Stored data entries:

= = =

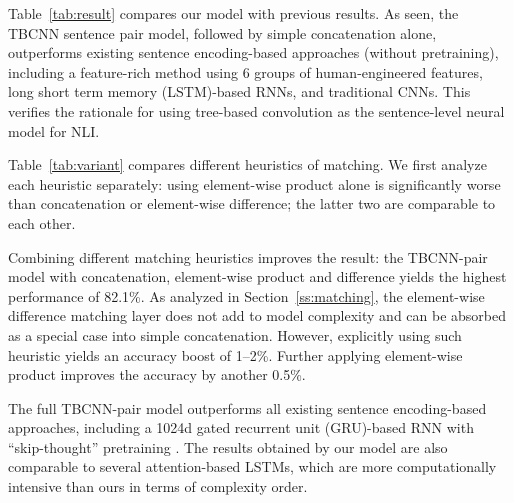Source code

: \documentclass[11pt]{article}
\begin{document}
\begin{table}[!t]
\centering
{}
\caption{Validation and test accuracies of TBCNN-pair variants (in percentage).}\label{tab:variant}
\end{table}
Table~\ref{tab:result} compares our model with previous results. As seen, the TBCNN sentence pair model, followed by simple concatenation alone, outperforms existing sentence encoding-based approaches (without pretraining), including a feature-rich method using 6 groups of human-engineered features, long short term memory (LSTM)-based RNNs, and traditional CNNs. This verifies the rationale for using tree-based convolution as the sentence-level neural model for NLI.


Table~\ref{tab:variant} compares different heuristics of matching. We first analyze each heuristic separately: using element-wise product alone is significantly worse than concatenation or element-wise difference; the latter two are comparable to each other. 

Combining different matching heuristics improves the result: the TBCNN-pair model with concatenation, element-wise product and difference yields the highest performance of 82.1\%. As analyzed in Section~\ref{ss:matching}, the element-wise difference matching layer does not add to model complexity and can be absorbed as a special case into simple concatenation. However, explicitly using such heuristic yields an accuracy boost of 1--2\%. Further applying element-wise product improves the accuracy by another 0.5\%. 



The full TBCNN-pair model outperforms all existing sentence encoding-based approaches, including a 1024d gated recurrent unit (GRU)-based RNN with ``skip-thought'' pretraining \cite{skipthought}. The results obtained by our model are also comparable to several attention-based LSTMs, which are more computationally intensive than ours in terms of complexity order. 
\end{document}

= = =

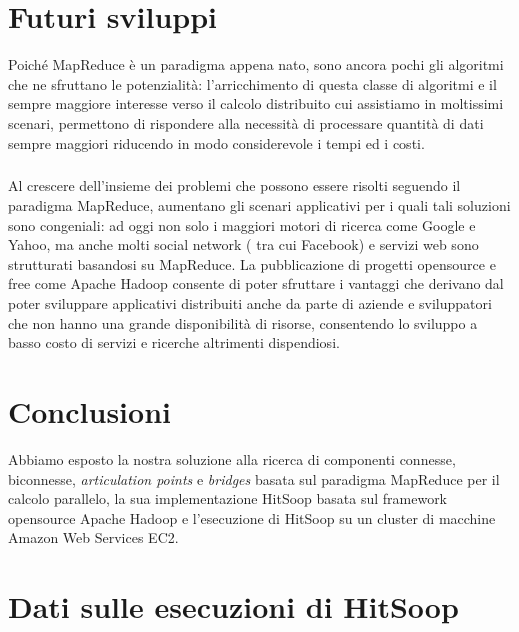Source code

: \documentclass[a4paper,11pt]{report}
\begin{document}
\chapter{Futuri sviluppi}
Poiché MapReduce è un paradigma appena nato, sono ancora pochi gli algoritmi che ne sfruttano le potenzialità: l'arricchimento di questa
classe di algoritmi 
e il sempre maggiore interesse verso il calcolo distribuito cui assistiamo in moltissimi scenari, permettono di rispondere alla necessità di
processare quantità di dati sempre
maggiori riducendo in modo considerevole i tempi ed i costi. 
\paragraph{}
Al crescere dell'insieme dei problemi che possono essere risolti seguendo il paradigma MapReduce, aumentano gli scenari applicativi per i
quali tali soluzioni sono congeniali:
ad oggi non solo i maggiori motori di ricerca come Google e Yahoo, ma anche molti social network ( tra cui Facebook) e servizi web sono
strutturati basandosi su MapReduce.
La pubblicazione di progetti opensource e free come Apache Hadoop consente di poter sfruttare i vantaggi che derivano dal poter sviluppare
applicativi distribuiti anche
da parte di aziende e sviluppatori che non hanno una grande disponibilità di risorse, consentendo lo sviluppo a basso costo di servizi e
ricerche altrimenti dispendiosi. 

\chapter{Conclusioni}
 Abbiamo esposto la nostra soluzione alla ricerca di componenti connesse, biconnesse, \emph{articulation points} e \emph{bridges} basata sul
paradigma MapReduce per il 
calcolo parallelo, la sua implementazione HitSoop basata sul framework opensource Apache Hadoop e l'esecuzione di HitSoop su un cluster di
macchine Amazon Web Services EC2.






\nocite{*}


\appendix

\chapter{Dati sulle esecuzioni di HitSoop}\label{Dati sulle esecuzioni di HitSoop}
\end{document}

= = =

• [REQUIRED WORK] Scan the entries above, and wherever a line holds the string "anche", copy it.

• [EXERCISE OUTPUT]
ad oggi non solo i maggiori motori di ricerca come Google e Yahoo, ma anche molti social network ( tra cui Facebook) e servizi web sono
applicativi distribuiti anche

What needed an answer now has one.